--- RECORD EXCERPTS Enclosed Below ---
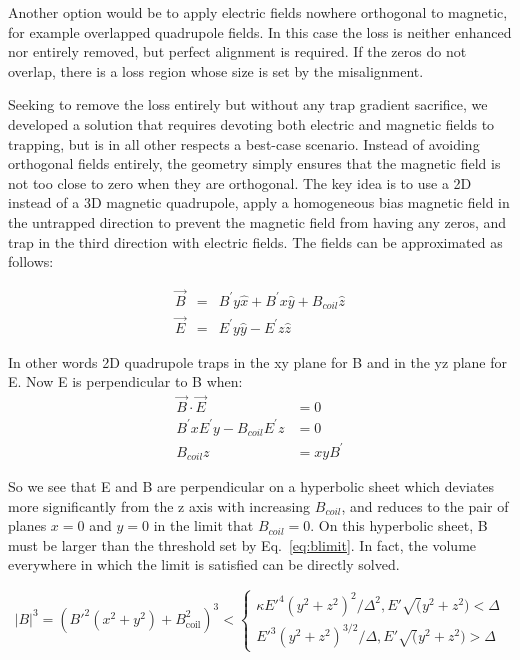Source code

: \documentclass[%
 reprint,
 amsmath,amssymb,
 aps,
prl,
]{revtex4-1}
\begin{document}
Another option would be to apply electric fields nowhere orthogonal to magnetic, for example overlapped quadrupole fields. In this case the loss is neither enhanced nor entirely removed, but perfect alignment is required. If the zeros do not overlap, there is a loss region whose size is set by the misalignment. 

Seeking to remove the loss entirely but without any trap gradient sacrifice, we developed a solution that requires devoting both electric and magnetic fields to trapping, but is in all other respects a best-case scenario. Instead of avoiding orthogonal fields entirely, the geometry simply ensures that the magnetic field is not too close to zero when they are orthogonal. The key idea is to use a 2D instead of a 3D magnetic quadrupole, apply a homogeneous bias magnetic field in the untrapped direction to prevent the magnetic field from having any zeros, and trap in the third direction with electric fields. The fields can be approximated as follows:

\begin{eqnarray}
\vec{B} &=&  B^\prime y\hat{x}+ B^\prime x\hat{y} + B_{coil} \hat{z}\\
\vec{E} &=&  E^\prime y\hat{y}-  E^\prime z\hat{z}
\end{eqnarray}

In other words 2D quadrupole traps in the xy plane for B and in the yz plane for E. Now E is perpendicular to B when:
\begin{eqnarray}
\vec{B}\cdot \vec{E} &= 0\\
B^\prime x E^\prime y - B_{coil}  E^\prime z &= 0\\
B_{coil}z &= xyB^\prime
\end{eqnarray}

So we see that E and B are perpendicular on a hyperbolic sheet which deviates more significantly from the z axis with increasing $B_{coil}$, and reduces to the pair of planes $x=0$ and $y=0$ in the limit that $B_{coil} = 0$. On this hyperbolic sheet, B must be larger than the threshold set by Eq.~\ref{eq:blimit}. In fact, the volume everywhere in which the limit is satisfied can be directly solved. 

\begin{equation}
|B|^3 = \left(B'^2(x^2+y^2)+B_{\text{coil}}^2\right)^3 < \begin{cases} \kappa E'^4(y^2+z^2)^2/\Delta^2,  E'\sqrt(y^2+z^2)<\Delta\\ E'^3(y^2+z^2)^{3/2} /\Delta, E'\sqrt(y^2+z^2)>\Delta\end{cases}
\end{equation}
\end{document}
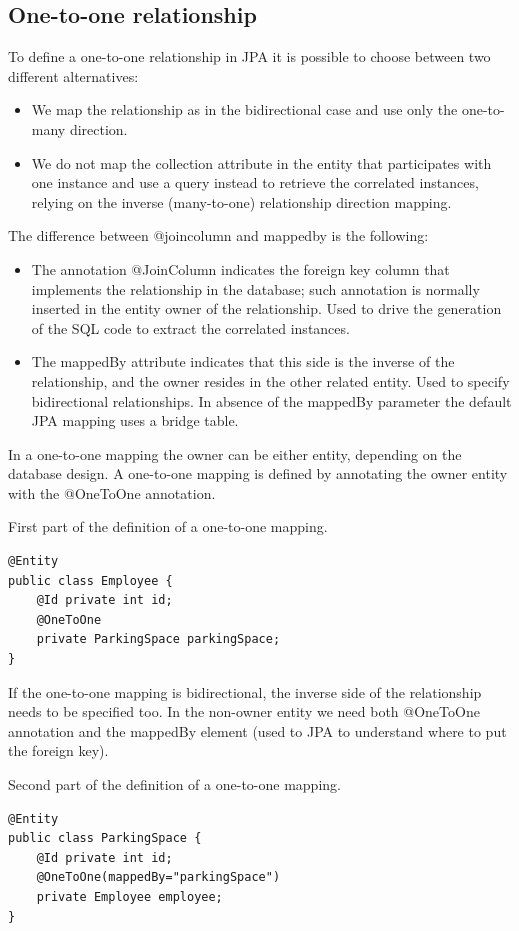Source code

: \documentclass[12pt, a4paper]{report}
\begin{document}
        \subsection{One-to-one relationship}
        To define a one-to-one relationship in JPA it is possible to choose between two different alternatives: 
        \begin{itemize}
            \item We map the relationship as in the bidirectional case and use only the one-to-many direction. 
            \item We do not map the collection attribute in the entity that participates with one instance and use a query instead to retrieve the correlated instances, 
                relying on the inverse (many-to-one) relationship direction mapping.
        \end{itemize}
        The difference between @joincolumn and mappedby is the following: 
        \begin{itemize}
            \item The annotation @JoinColumn indicates the foreign key column that implements the relationship in the database; such annotation is normally inserted in 
                the entity owner of the relationship. Used to drive the generation of the SQL code to extract the correlated instances.
            \item The mappedBy attribute indicates that this side is the inverse of the relationship, and the owner resides in the other related entity. Used to 
                specify bidirectional relationships. In absence of the mappedBy parameter the default JPA mapping uses a bridge table.
        \end{itemize}
        In a one-to-one mapping the owner can be either entity, depending on the database design. A one-to-one mapping is defined by annotating the owner entity 
        with the @OneToOne annotation.
        \begin{example}
            First part of the definition of a one-to-one mapping. 
            \begin{lstlisting}[style=Java]
@Entity
public class Employee {
    @Id private int id;
    @OneToOne
    private ParkingSpace parkingSpace;
}
            \end{lstlisting}
        \end{example}
        If the one-to-one mapping is bidirectional, the inverse side of the relationship needs to be specified too. In the non-owner entity we need both @OneToOne annotation 
        and the mappedBy element (used to JPA to understand where to put the foreign key).
        \begin{example}
        Second part of the definition of a one-to-one mapping. 
            \begin{lstlisting}[style=Java]
@Entity
public class ParkingSpace {
    @Id private int id;
    @OneToOne(mappedBy="parkingSpace")
    private Employee employee;
}
            \end{lstlisting}
        \end{example}
\end{document}
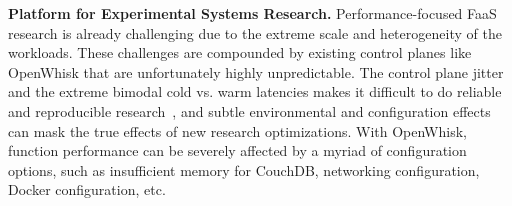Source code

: \noindent \textbf{Platform for Experimental Systems Research.}
%
Performance-focused FaaS research is already challenging due to the extreme scale and heterogeneity of the workloads.
These challenges are compounded by existing control planes like OpenWhisk that are unfortunately highly unpredictable.
The control plane jitter and the extreme bimodal cold vs. warm latencies makes it difficult to do reliable and reproducible research~\cite{mytkowicz2009producing}, and subtle environmental and configuration effects can mask the true effects of new research optimizations. 
With OpenWhisk, function performance can be severely affected by a myriad of configuration options, such as insufficient memory for CouchDB, networking configuration, Docker configuration, etc. 

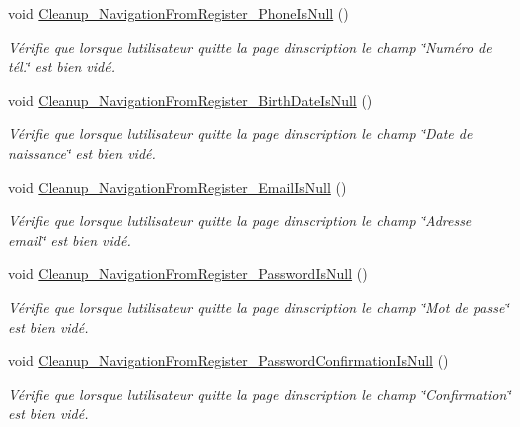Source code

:\begin{DoxyCompactItemize}
void \hyperlink{class_boxes_1_1_tests_1_1_register_view_model_tests_a63f5afd45d175eb17e0979e064d4f403}{Cleanup\+\_\+\+Navigation\+From\+Register\+\_\+\+Phone\+Is\+Null} ()
\begin{DoxyCompactList}\small\item\em Vérifie que lorsque l\textquotesingle{}utilisateur quitte la page d\textquotesingle{}inscription le champ \char`\"{}\+Numéro de tél.\char`\"{} est bien vidé. \end{DoxyCompactList}\item 
void \hyperlink{class_boxes_1_1_tests_1_1_register_view_model_tests_a1171e9477ca9c1b90880740f0bf34c4e}{Cleanup\+\_\+\+Navigation\+From\+Register\+\_\+\+Birth\+Date\+Is\+Null} ()
\begin{DoxyCompactList}\small\item\em Vérifie que lorsque l\textquotesingle{}utilisateur quitte la page d\textquotesingle{}inscription le champ \char`\"{}\+Date de naissance\char`\"{} est bien vidé. \end{DoxyCompactList}\item 
void \hyperlink{class_boxes_1_1_tests_1_1_register_view_model_tests_a15c6b9db02a917578ca07267aaaf6ff4}{Cleanup\+\_\+\+Navigation\+From\+Register\+\_\+\+Email\+Is\+Null} ()
\begin{DoxyCompactList}\small\item\em Vérifie que lorsque l\textquotesingle{}utilisateur quitte la page d\textquotesingle{}inscription le champ \char`\"{}\+Adresse email\char`\"{} est bien vidé. \end{DoxyCompactList}\item 
void \hyperlink{class_boxes_1_1_tests_1_1_register_view_model_tests_ab211efb578d12bb20eabca228cc5751e}{Cleanup\+\_\+\+Navigation\+From\+Register\+\_\+\+Password\+Is\+Null} ()
\begin{DoxyCompactList}\small\item\em Vérifie que lorsque l\textquotesingle{}utilisateur quitte la page d\textquotesingle{}inscription le champ \char`\"{}\+Mot de passe\char`\"{} est bien vidé. \end{DoxyCompactList}\item 
void \hyperlink{class_boxes_1_1_tests_1_1_register_view_model_tests_a81930cd634bf89550044e02ab43056de}{Cleanup\+\_\+\+Navigation\+From\+Register\+\_\+\+Password\+Confirmation\+Is\+Null} ()
\begin{DoxyCompactList}\small\item\em Vérifie que lorsque l\textquotesingle{}utilisateur quitte la page d\textquotesingle{}inscription le champ \char`\"{}\+Confirmation\char`\"{} est bien vidé. \end{DoxyCompactList}\item 

\end{DoxyCompactItemize}
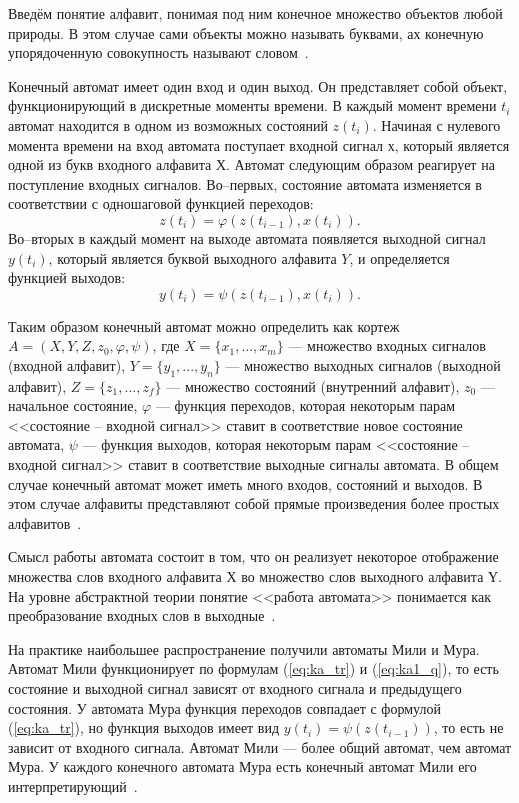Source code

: Введём понятие алфавит, понимая под ним конечное множество объектов любой природы. В этом случае сами объекты можно называть буквами, ах конечную упорядоченную совокупность называют словом~\cite{ak_det}.

Конечный автомат имеет один вход и один выход. Он представляет собой объект, функционирующий в дискретные моменты времени. В каждый момент времени $t_i$ автомат находится в одном из возможных состояний $z(t_i)$. Начиная с нулевого момента времени на вход автомата поступает входной сигнал $х$, который является одной из букв входного алфавита $Х$.
Автомат следующим образом реагирует на поступление входных сигналов. Во--первых, состояние автомата изменяется в соответствии с одношаговой функцией переходов:
\begin{equation}
	\label{eq:ka_tr}
	z(t_i) = \varphi(z(t_{i-1}), x(t_i)).
\end{equation}
Во--вторых в каждый момент на выходе автомата появляется выходной сигнал $y(t_i)$, который является буквой выходного алфавита $Y$, и определяется функцией выходов:
\begin{equation}
	\label{eq:ka1_q}
	y(t_i) = \psi(z(t_{i-1}), x(t_i)).
\end{equation}

Таким образом конечный автомат можно определить как кортеж $A = (X, Y, Z, z_0, \varphi, \psi)$, где $X=\{x_1, ..., x_m\}$ --- множество входных сигналов (входной алфавит),  $Y=\{y_1, ..., y_n\}$ --- множество выходных сигналов (выходной алфавит), $Z=\{z_1, ..., z_f\}$ --- множество состояний (внутренний алфавит), $z_0$ --- начальное состояние, $\varphi$ --- функция переходов, которая некоторым парам <<состояние -- входной сигнал>> ставит в соответствие  новое состояние автомата, $\psi$ --- функция выходов, которая некоторым парам <<состояние -- входной сигнал>> ставит в соответствие выходные сигналы автомата. В общем случае конечный автомат может иметь много входов, состояний и выходов. В этом случае алфавиты представляют собой прямые произведения более простых алфавитов~\cite{ak_det}.

Смысл работы автомата состоит в том, что он реализует некоторое отображение множества слов входного алфавита $Х$ во множество слов выходного алфавита $Ү$. На уровне абстрактной теории понятие <<работа автомата>> понимается как преобразование входных слов в выходные~\cite{ak_det}. 

На практике наибольшее распространение получили автоматы Мили и Мура. Автомат Мили функционирует по формулам (\ref{eq:ka_tr}) и (\ref{eq:ka1_q}), то есть состояние и выходной сигнал зависят от входного сигнала и предыдущего состояния. У автомата Мура функция переходов  совпадает с формулой (\ref{eq:ka_tr}), но функция выходов имеет вид $y(t_i) = \psi(z(t_{i-1}))$, то есть не зависит от входного сигнала. Автомат Мили --- более общий автомат, чем автомат Мура. У каждого конечного автомата Мура есть конечный автомат Мили его интерпретирующий~\cite{ak_types}.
--- End of Enclosed RECORD EXCERPTS ---
Wherever the string "DoxyCompactList" appears in a line of the records, copy that line.

RESULT:
\begin{DoxyCompactList}\small\item\em Vérifie que lorsque l\textquotesingle{}utilisateur quitte la page d\textquotesingle{}inscription le champ \char`\"{}\+Numéro de tél.\char`\"{} est bien vidé. \end{DoxyCompactList}\item 
\begin{DoxyCompactList}\small\item\em Vérifie que lorsque l\textquotesingle{}utilisateur quitte la page d\textquotesingle{}inscription le champ \char`\"{}\+Date de naissance\char`\"{} est bien vidé. \end{DoxyCompactList}\item 
\begin{DoxyCompactList}\small\item\em Vérifie que lorsque l\textquotesingle{}utilisateur quitte la page d\textquotesingle{}inscription le champ \char`\"{}\+Adresse email\char`\"{} est bien vidé. \end{DoxyCompactList}\item 
\begin{DoxyCompactList}\small\item\em Vérifie que lorsque l\textquotesingle{}utilisateur quitte la page d\textquotesingle{}inscription le champ \char`\"{}\+Mot de passe\char`\"{} est bien vidé. \end{DoxyCompactList}\item 
\begin{DoxyCompactList}\small\item\em Vérifie que lorsque l\textquotesingle{}utilisateur quitte la page d\textquotesingle{}inscription le champ \char`\"{}\+Confirmation\char`\"{} est bien vidé. \end{DoxyCompactList}\item 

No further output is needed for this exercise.